----- Records for the task

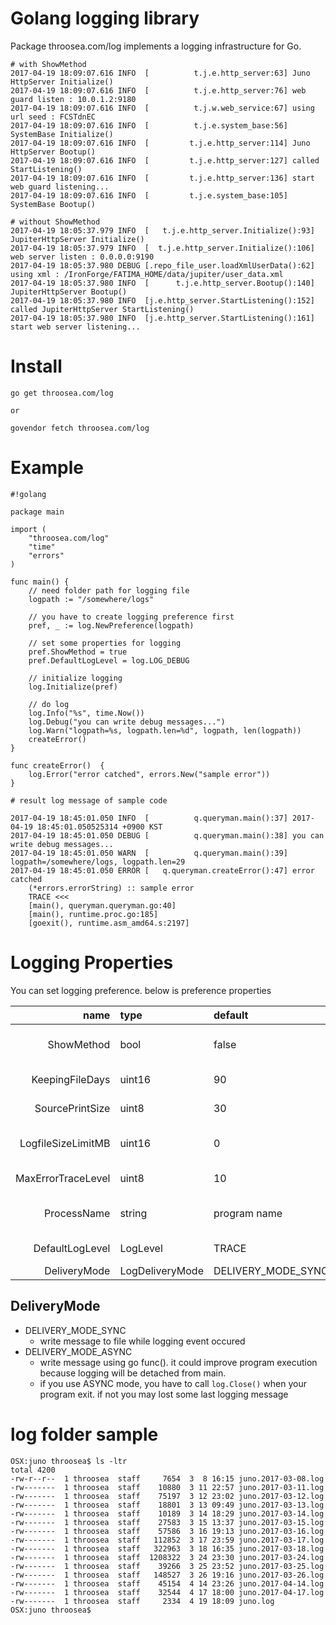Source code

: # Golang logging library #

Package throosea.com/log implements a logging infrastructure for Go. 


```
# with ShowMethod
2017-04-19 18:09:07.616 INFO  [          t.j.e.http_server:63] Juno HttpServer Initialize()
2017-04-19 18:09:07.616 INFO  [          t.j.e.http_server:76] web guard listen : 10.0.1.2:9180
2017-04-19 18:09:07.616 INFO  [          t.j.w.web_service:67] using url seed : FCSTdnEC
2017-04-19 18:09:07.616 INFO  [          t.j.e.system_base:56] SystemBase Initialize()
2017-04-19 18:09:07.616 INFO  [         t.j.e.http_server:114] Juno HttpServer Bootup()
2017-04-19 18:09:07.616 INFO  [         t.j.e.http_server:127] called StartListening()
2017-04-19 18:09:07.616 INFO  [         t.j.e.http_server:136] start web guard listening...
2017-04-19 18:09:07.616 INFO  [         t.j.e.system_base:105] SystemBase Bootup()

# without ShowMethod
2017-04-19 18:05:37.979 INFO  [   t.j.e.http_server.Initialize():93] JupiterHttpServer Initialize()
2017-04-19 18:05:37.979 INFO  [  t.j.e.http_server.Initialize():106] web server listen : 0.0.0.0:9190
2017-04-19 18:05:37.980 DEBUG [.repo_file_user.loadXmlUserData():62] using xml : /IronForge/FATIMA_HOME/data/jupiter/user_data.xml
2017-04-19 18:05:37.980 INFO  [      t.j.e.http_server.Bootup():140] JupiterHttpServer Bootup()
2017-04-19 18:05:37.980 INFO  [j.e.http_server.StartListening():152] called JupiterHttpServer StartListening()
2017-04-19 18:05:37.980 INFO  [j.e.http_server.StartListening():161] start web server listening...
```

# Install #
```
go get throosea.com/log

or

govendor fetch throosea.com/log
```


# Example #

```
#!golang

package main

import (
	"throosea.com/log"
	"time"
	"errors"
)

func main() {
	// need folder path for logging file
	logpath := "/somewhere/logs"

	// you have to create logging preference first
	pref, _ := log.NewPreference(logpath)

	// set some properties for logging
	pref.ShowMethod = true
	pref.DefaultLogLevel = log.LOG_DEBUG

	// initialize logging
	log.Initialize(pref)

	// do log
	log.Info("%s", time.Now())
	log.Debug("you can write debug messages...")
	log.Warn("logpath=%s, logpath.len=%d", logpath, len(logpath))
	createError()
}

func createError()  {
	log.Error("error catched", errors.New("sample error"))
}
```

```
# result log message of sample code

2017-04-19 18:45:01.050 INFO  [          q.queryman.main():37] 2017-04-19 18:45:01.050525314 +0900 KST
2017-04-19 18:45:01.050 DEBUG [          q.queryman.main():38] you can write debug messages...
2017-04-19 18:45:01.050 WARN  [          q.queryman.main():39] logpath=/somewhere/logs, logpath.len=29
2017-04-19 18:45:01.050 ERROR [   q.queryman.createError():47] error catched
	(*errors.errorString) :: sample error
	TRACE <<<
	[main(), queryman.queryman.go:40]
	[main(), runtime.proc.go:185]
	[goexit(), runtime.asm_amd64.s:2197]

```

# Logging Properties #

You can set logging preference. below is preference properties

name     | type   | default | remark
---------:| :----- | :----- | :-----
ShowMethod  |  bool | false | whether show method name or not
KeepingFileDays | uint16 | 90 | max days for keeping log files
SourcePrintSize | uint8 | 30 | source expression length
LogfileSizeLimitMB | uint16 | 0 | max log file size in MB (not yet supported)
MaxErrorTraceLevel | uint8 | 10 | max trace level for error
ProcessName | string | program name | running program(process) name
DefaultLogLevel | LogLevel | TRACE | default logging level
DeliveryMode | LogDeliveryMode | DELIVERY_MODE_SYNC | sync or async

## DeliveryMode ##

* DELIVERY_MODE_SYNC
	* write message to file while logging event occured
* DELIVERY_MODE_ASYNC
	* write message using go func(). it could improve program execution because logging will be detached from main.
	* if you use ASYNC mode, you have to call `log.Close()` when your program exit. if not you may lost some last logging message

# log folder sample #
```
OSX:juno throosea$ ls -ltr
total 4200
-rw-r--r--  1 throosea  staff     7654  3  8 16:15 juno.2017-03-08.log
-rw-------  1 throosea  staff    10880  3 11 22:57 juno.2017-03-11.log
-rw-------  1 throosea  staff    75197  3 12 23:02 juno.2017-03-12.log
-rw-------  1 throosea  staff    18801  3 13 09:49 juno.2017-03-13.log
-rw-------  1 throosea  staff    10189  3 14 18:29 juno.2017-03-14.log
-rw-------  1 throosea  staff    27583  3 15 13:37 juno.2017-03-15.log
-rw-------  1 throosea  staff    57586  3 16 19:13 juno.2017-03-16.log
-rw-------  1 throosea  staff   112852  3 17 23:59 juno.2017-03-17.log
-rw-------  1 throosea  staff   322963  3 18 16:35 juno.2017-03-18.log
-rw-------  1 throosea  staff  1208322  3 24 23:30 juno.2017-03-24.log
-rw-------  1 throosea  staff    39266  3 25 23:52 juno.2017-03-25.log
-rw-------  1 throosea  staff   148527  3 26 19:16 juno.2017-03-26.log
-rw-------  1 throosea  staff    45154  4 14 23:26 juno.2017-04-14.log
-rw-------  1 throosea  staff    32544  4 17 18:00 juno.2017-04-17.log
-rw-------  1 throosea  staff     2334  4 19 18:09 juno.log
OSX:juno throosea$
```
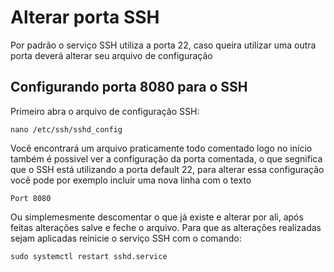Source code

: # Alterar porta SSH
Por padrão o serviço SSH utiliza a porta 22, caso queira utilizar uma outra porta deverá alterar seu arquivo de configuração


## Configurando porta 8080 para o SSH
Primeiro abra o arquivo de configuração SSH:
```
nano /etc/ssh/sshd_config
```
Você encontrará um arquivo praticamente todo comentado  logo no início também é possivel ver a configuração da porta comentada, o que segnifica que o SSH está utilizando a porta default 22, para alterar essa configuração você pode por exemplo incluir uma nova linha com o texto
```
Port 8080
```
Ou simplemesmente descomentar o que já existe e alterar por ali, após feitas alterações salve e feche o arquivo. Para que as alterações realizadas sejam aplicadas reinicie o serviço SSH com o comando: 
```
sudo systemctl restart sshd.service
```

----------

Write out exactly the lines of the entries above that run from the line containing "Você encontrará um" through the last line, including both.

Você encontrará um arquivo praticamente todo comentado  logo no início também é possivel ver a configuração da porta comentada, o que segnifica que o SSH está utilizando a porta default 22, para alterar essa configuração você pode por exemplo incluir uma nova linha com o texto
```
Port 8080
```
Ou simplemesmente descomentar o que já existe e alterar por ali, após feitas alterações salve e feche o arquivo. Para que as alterações realizadas sejam aplicadas reinicie o serviço SSH com o comando: 
```
sudo systemctl restart sshd.service
```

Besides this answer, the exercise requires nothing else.